Old-world Saigon houses a myriad of pre-industrial handcrafting facilities. This is where we found your frost-resistant, colourful ceramic pots. Imagine a big barn-like structure, with mountains of cut wood and colourful pots surrounding the perimeter. Handcrafting pottery takes time.
Especially in the heat. Feel the stickiness of thick, heavy air with high humidity in 35 degrees Celsius.
First stage of a good clay pot requires creating good clay: each batch of clay is mixed from the earth, by hand.
The only motorized machine on the premises appears to be the clay refinement machine. The loud single-piston fires loudly as it presses out air and removes impurities.
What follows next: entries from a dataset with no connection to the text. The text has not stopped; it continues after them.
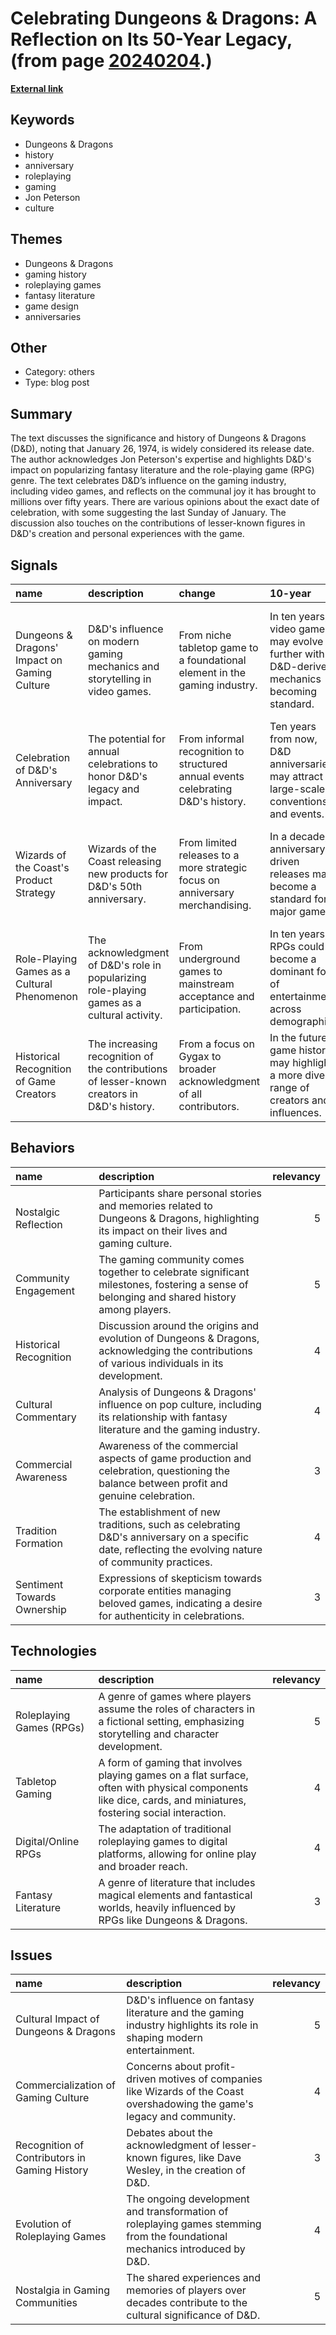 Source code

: # __Celebrating Dungeons & Dragons: A Reflection on Its 50-Year Legacy__, (from page [20240204](https://kghosh.substack.com/p/20240204).)

__[External link](http://grognardia.blogspot.com/2024/01/fifty-years-ago-today.html)__



## Keywords

* Dungeons & Dragons
* history
* anniversary
* roleplaying
* gaming
* Jon Peterson
* culture

## Themes

* Dungeons & Dragons
* gaming history
* roleplaying games
* fantasy literature
* game design
* anniversaries

## Other

* Category: others
* Type: blog post

## Summary

The text discusses the significance and history of Dungeons & Dragons (D&D), noting that January 26, 1974, is widely considered its release date. The author acknowledges Jon Peterson's expertise and highlights D&D's impact on popularizing fantasy literature and the role-playing game (RPG) genre. The text celebrates D&D’s influence on the gaming industry, including video games, and reflects on the communal joy it has brought to millions over fifty years. There are various opinions about the exact date of celebration, with some suggesting the last Sunday of January. The discussion also touches on the contributions of lesser-known figures in D&D's creation and personal experiences with the game.

## Signals

| name                                         | description                                                                                 | change                                                                           | 10-year                                                                                      | driving-force                                                                             |   relevancy |
|:---------------------------------------------|:--------------------------------------------------------------------------------------------|:---------------------------------------------------------------------------------|:---------------------------------------------------------------------------------------------|:------------------------------------------------------------------------------------------|------------:|
| Dungeons & Dragons' Impact on Gaming Culture | D&D's influence on modern gaming mechanics and storytelling in video games.                 | From niche tabletop game to a foundational element in the gaming industry.       | In ten years, video games may evolve further with D&D-derived mechanics becoming standard.   | The continuous growth and integration of tabletop gaming elements into video game design. |           5 |
| Celebration of D&D's Anniversary             | The potential for annual celebrations to honor D&D's legacy and impact.                     | From informal recognition to structured annual events celebrating D&D's history. | Ten years from now, D&D anniversaries may attract large-scale conventions and events.        | The increasing popularity of nostalgia-driven celebrations in the gaming community.       |           4 |
| Wizards of the Coast's Product Strategy      | Wizards of the Coast releasing new products for D&D's 50th anniversary.                     | From limited releases to a more strategic focus on anniversary merchandising.    | In a decade, anniversary-driven releases may become a standard for major games.              | The commercial success of nostalgia and anniversary products in the gaming market.        |           4 |
| Role-Playing Games as a Cultural Phenomenon  | The acknowledgment of D&D's role in popularizing role-playing games as a cultural activity. | From underground games to mainstream acceptance and participation.               | In ten years, RPGs could become a dominant form of entertainment across demographics.        | The rise of collaborative storytelling and community-driven gaming experiences.           |           5 |
| Historical Recognition of Game Creators      | The increasing recognition of the contributions of lesser-known creators in D&D's history.  | From a focus on Gygax to broader acknowledgment of all contributors.             | In the future, game histories may highlight a more diverse range of creators and influences. | The growing interest in inclusivity and representation in gaming history.                 |           3 |

## Behaviors

| name                        | description                                                                                                                                           |   relevancy |
|:----------------------------|:------------------------------------------------------------------------------------------------------------------------------------------------------|------------:|
| Nostalgic Reflection        | Participants share personal stories and memories related to Dungeons & Dragons, highlighting its impact on their lives and gaming culture.            |           5 |
| Community Engagement        | The gaming community comes together to celebrate significant milestones, fostering a sense of belonging and shared history among players.             |           5 |
| Historical Recognition      | Discussion around the origins and evolution of Dungeons & Dragons, acknowledging the contributions of various individuals in its development.         |           4 |
| Cultural Commentary         | Analysis of Dungeons & Dragons' influence on pop culture, including its relationship with fantasy literature and the gaming industry.                 |           4 |
| Commercial Awareness        | Awareness of the commercial aspects of game production and celebration, questioning the balance between profit and genuine celebration.               |           3 |
| Tradition Formation         | The establishment of new traditions, such as celebrating D&D's anniversary on a specific date, reflecting the evolving nature of community practices. |           4 |
| Sentiment Towards Ownership | Expressions of skepticism towards corporate entities managing beloved games, indicating a desire for authenticity in celebrations.                    |           3 |

## Technologies

| name                     | description                                                                                                                                                    |   relevancy |
|:-------------------------|:---------------------------------------------------------------------------------------------------------------------------------------------------------------|------------:|
| Roleplaying Games (RPGs) | A genre of games where players assume the roles of characters in a fictional setting, emphasizing storytelling and character development.                      |           5 |
| Tabletop Gaming          | A form of gaming that involves playing games on a flat surface, often with physical components like dice, cards, and miniatures, fostering social interaction. |           4 |
| Digital/Online RPGs      | The adaptation of traditional roleplaying games to digital platforms, allowing for online play and broader reach.                                              |           4 |
| Fantasy Literature       | A genre of literature that includes magical elements and fantastical worlds, heavily influenced by RPGs like Dungeons & Dragons.                               |           3 |

## Issues

| name                                          | description                                                                                                                 |   relevancy |
|:----------------------------------------------|:----------------------------------------------------------------------------------------------------------------------------|------------:|
| Cultural Impact of Dungeons & Dragons         | D&D's influence on fantasy literature and the gaming industry highlights its role in shaping modern entertainment.          |           5 |
| Commercialization of Gaming Culture           | Concerns about profit-driven motives of companies like Wizards of the Coast overshadowing the game's legacy and community.  |           4 |
| Recognition of Contributors in Gaming History | Debates about the acknowledgment of lesser-known figures, like Dave Wesley, in the creation of D&D.                         |           3 |
| Evolution of Roleplaying Games                | The ongoing development and transformation of roleplaying games stemming from the foundational mechanics introduced by D&D. |           4 |
| Nostalgia in Gaming Communities               | The shared experiences and memories of players over decades contribute to the cultural significance of D&D.                 |           5 |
The object is to remove anything that will compromise the integrity of the clay or blow up firing pots in the kiln.
Refined clay is cut in layers—with a wire cutter like a really big wire cheese knife—to 1” depths.
Large moulds are filled and outlined by hand with clay.
After peeling away the moulds, bumps and ridges are smoothed over.
Glazing is mixed and poured over the air-dried pots.
The fire is stoked, the heat monitored carefully and brought up to 1,300 degrees Celsius.
Pots are lined into the brick kiln to fire.
Pots are cooled, packed and loaded into shipping containers, travel the oceans, trucked from Vancouver harbour. Now, awaiting your planting genius.